Analysing and reclassifying open access information in OpenAlex

We investigated OpenAlex and found over four million records with incompatible metadata about open access works. To illustrate this issue, we applied Unpaywall’s methodology to OpenAlex data. The comparative analysis revealed a shift, with over one million journal articles published in 2023 that were previously labelled as “closed” in OpenAlex, being reclassified as “gold”, “hybrid”, “green”, or “bronze”.

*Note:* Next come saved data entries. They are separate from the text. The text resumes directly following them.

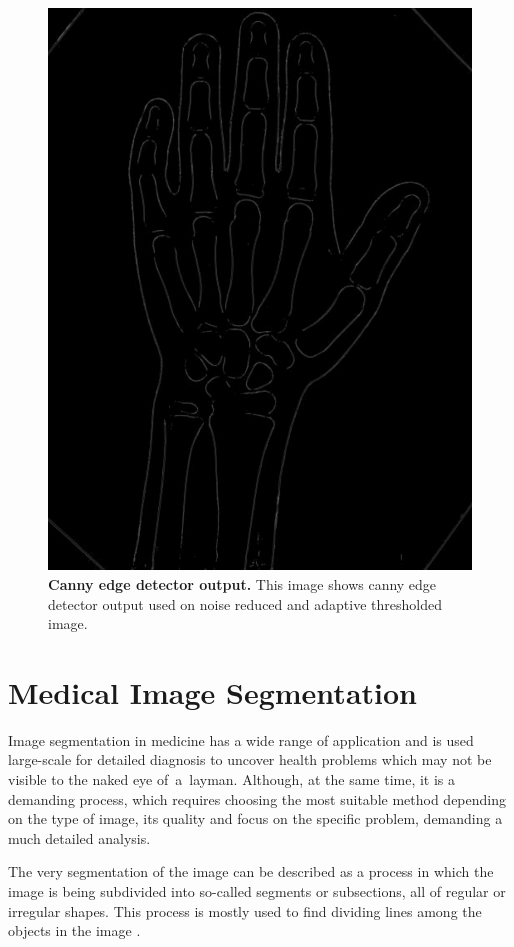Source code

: \begin{figure}[!ht]
    \centering
    \includegraphics[width=.5\textwidth]{obrazky-figures/canny.pdf}
    \caption{\textbf{Canny edge detector output.} This image shows canny edge detector output used on noise reduced and adaptive thresholded image.}
    \label{canny-output}
\end{figure}

\section{Medical Image Segmentation}
Image segmentation in medicine has a wide range of application and is used large-scale for detailed diagnosis to uncover health problems which may not be visible to the naked eye of~a~layman. Although, at the same time, it is a demanding process, which requires choosing the most suitable method depending on the type of image, its quality and focus on the specific problem, demanding a much detailed analysis. 

The very segmentation of the image can be described as a process in which the image is being subdivided into so-called segments or subsections, all of regular or irregular shapes. This process is mostly used to find dividing lines among the objects in the image \cite{image-segmentation}.


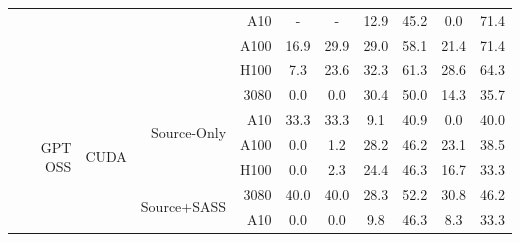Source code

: \begin{table}[]
{\begin{tabular}{@{}rrrrcc|cc|cc@{}}
 &  &  & A10 & \cellcolor[rgb]{1.000,1.000,1.000}- & \cellcolor[rgb]{1.000,1.000,1.000}- & \cellcolor[rgb]{1.000,0.962,0.962}12.9 & \cellcolor[rgb]{1.000,0.719,0.719}45.2 & \cellcolor[rgb]{1.000,1.000,1.000}0.0 & \cellcolor[rgb]{1.000,0.417,0.417}71.4 \\
 &  &  & A100 & \cellcolor[rgb]{1.000,0.942,0.942}16.9 & \cellcolor[rgb]{1.000,0.855,0.855}29.9 & \cellcolor[rgb]{1.000,0.862,0.862}29.0 & \cellcolor[rgb]{1.000,0.581,0.581}58.1 & \cellcolor[rgb]{1.000,0.915,0.915}21.4 & \cellcolor[rgb]{1.000,0.417,0.417}71.4 \\
 &  &  & H100 & \cellcolor[rgb]{1.000,0.985,0.985}7.3 & \cellcolor[rgb]{1.000,0.901,0.901}23.6 & \cellcolor[rgb]{1.000,0.836,0.836}32.3 & \cellcolor[rgb]{1.000,0.543,0.543}61.3 & \cellcolor[rgb]{1.000,0.865,0.865}28.6 & \cellcolor[rgb]{1.000,0.507,0.507}64.3 \\
\midrule
\multirow{16}{*}{GPT OSS} & \multirow{8}{*}{CUDA} & \multirow{4}{*}{Source-Only} & 3080 & \cellcolor[rgb]{1.000,1.000,1.000}0.0 & \cellcolor[rgb]{1.000,1.000,1.000}0.0 & \cellcolor[rgb]{1.000,0.851,0.851}30.4 & \cellcolor[rgb]{1.000,0.670,0.670}50.0 & \cellcolor[rgb]{1.000,0.955,0.955}14.3 & \cellcolor[rgb]{1.000,0.808,0.808}35.7 \\
 &  &  & A10 & \cellcolor[rgb]{1.000,0.828,0.828}33.3 & \cellcolor[rgb]{1.000,0.828,0.828}33.3 & \cellcolor[rgb]{1.000,0.978,0.978}9.1 & \cellcolor[rgb]{1.000,0.761,0.761}40.9 & \cellcolor[rgb]{1.000,1.000,1.000}0.0 & \cellcolor[rgb]{1.000,0.769,0.769}40.0 \\
 &  &  & A100 & \cellcolor[rgb]{1.000,1.000,1.000}0.0 & \cellcolor[rgb]{1.000,0.999,0.999}1.2 & \cellcolor[rgb]{1.000,0.868,0.868}28.2 & \cellcolor[rgb]{1.000,0.709,0.709}46.2 & \cellcolor[rgb]{1.000,0.904,0.904}23.1 & \cellcolor[rgb]{1.000,0.783,0.783}38.5 \\
 &  &  & H100 & \cellcolor[rgb]{1.000,1.000,1.000}0.0 & \cellcolor[rgb]{1.000,0.998,0.998}2.3 & \cellcolor[rgb]{1.000,0.895,0.895}24.4 & \cellcolor[rgb]{1.000,0.708,0.708}46.3 & \cellcolor[rgb]{1.000,0.943,0.943}16.7 & \cellcolor[rgb]{1.000,0.828,0.828}33.3 \\
\cmidrule(lr){3-10}
 &  & \multirow{4}{*}{Source+SASS} & 3080 & \cellcolor[rgb]{1.000,0.769,0.769}40.0 & \cellcolor[rgb]{1.000,0.769,0.769}40.0 & \cellcolor[rgb]{1.000,0.867,0.867}28.3 & \cellcolor[rgb]{1.000,0.647,0.647}52.2 & \cellcolor[rgb]{1.000,0.848,0.848}30.8 & \cellcolor[rgb]{1.000,0.709,0.709}46.2 \\
 &  &  & A10 & \cellcolor[rgb]{1.000,1.000,1.000}0.0 & \cellcolor[rgb]{1.000,1.000,1.000}0.0 & \cellcolor[rgb]{1.000,0.976,0.976}9.8 & \cellcolor[rgb]{1.000,0.708,0.708}46.3 & \cellcolor[rgb]{1.000,0.981,0.981}8.3 & \cellcolor[rgb]{1.000,0.828,0.828}33.3 \\

\end{tabular}}
\end{table}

Najko Jahn (State and University Library Göttingen)https://www.sub.uni-goettingen.de/ , Nick Haupka (State and University Library Göttingen)https://www.sub.uni-goettingen.de/ , Anne Hobert (State and University Library Göttingen)https://www.sub.uni-goettingen.de/
2023-11-07

Over the last few months, we have switched our data source for open access analytics from Unpaywall to OpenAlex. Both open scholarly data services are developed by OurResearch and have a similar metadata format for describing open access full-texts. However, OpenAlex provides monthly data dumps, which we find particularly helpful as the release of free snapshot versions from Unpaywall appear to have been discontinued since March 2022.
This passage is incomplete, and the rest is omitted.